EXERCISE DETAILS: Return every line of the records below verbatim, with no pictures in the copy.

╭──

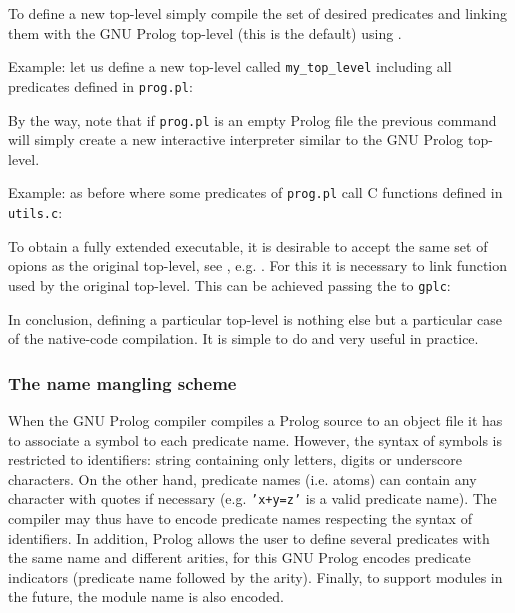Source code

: To define a new top-level simply compile the set of desired predicates and
linking them with the GNU Prolog top-level (this is the default) using
 .

Example: let us define a new top-level called \texttt{my\_top\_level}
including all predicates defined in \texttt{prog.pl}:


By the way, note that if \texttt{prog.pl} is an empty Prolog file the
previous command will simply create a new interactive interpreter similar to
the GNU Prolog top-level.

Example: as before where some predicates of \texttt{prog.pl} call C functions
defined in \texttt{utils.c}:


To obtain a fully extended executable, it is desirable to accept the same set of
opions as the original top-level, see
, e.g. . For
this it is necessary to link  function used by the original
top-level. This can be achieved passing the  to
\texttt{gplc}:


In conclusion, defining a particular top-level is nothing else but a
particular case of the native-code compilation. It is simple to do and very
useful in practice.

\subsubsection{The name mangling scheme}
\label{Name-mangling-scheme}

When the GNU Prolog compiler compiles a Prolog source to an object file it
has to associate a symbol to each predicate name. However, the syntax of
symbols is restricted to identifiers: string containing only letters, digits
or underscore characters. On the other hand, predicate names (i.e. atoms) can
contain any character with quotes if necessary (e.g. \texttt{'x+y=z'} is a
valid predicate name). The compiler may thus have to encode predicate names
respecting the syntax of identifiers. In addition, Prolog allows the user to
define several predicates with the same name and different arities, for this
GNU Prolog encodes predicate indicators (predicate name followed by the
arity). Finally, to support modules in the future, the module name is also
encoded.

╰──

PROBLEM SOLUTION:
Source code

: To define a new top-level simply compile the set of desired predicates and
linking them with the GNU Prolog top-level (this is the default) using
 .

Example: let us define a new top-level called \texttt{my\_top\_level}
including all predicates defined in \texttt{prog.pl}:


By the way, note that if \texttt{prog.pl} is an empty Prolog file the
previous command will simply create a new interactive interpreter similar to
the GNU Prolog top-level.

Example: as before where some predicates of \texttt{prog.pl} call C functions
defined in \texttt{utils.c}:


To obtain a fully extended executable, it is desirable to accept the same set of
opions as the original top-level, see
, e.g. . For
this it is necessary to link  function used by the original
top-level. This can be achieved passing the  to
\texttt{gplc}:


In conclusion, defining a particular top-level is nothing else but a
particular case of the native-code compilation. It is simple to do and very
useful in practice.

\subsubsection{The name mangling scheme}
\label{Name-mangling-scheme}

When the GNU Prolog compiler compiles a Prolog source to an object file it
has to associate a symbol to each predicate name. However, the syntax of
symbols is restricted to identifiers: string containing only letters, digits
or underscore characters. On the other hand, predicate names (i.e. atoms) can
contain any character with quotes if necessary (e.g. \texttt{'x+y=z'} is a
valid predicate name). The compiler may thus have to encode predicate names
respecting the syntax of identifiers. In addition, Prolog allows the user to
define several predicates with the same name and different arities, for this
GNU Prolog encodes predicate indicators (predicate name followed by the
arity). Finally, to support modules in the future, the module name is also
encoded.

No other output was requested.